» Material provided:
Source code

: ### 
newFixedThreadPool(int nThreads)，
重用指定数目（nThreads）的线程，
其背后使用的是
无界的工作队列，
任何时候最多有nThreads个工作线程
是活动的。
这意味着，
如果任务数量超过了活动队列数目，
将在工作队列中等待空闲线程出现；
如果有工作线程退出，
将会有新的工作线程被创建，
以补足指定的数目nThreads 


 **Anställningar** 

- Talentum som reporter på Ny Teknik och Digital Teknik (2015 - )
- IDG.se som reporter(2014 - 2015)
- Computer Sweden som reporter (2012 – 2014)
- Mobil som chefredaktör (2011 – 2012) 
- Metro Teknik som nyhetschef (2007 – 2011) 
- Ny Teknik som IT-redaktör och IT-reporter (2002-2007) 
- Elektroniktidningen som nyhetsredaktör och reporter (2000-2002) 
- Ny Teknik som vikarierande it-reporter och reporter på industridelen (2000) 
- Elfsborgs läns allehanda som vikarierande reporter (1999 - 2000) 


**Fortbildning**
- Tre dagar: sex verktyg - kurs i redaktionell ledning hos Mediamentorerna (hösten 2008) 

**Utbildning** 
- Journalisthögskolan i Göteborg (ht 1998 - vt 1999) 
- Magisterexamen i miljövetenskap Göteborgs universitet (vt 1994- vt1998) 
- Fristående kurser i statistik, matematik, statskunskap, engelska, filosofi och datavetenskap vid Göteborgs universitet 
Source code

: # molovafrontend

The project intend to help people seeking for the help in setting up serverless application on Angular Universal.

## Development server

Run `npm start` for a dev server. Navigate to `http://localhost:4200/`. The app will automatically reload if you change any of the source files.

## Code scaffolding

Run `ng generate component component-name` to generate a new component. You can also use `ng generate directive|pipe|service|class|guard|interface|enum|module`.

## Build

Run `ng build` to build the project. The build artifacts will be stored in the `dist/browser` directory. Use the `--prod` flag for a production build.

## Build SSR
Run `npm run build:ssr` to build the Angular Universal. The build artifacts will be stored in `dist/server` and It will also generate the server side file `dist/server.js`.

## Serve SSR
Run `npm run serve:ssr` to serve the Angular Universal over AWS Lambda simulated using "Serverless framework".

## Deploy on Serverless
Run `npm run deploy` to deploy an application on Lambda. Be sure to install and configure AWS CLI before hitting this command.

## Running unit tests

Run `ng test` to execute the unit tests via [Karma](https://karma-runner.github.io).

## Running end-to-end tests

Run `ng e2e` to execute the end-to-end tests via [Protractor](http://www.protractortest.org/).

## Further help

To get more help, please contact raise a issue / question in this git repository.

» Work to complete: Each line above with the word "reporter" needs to be copied.

» Result:
- Talentum som reporter på Ny Teknik och Digital Teknik (2015 - )
- IDG.se som reporter(2014 - 2015)
- Computer Sweden som reporter (2012 – 2014)
- Ny Teknik som IT-redaktör och IT-reporter (2002-2007) 
- Elektroniktidningen som nyhetsredaktör och reporter (2000-2002) 
- Ny Teknik som vikarierande it-reporter och reporter på industridelen (2000) 
- Elfsborgs läns allehanda som vikarierande reporter (1999 - 2000) 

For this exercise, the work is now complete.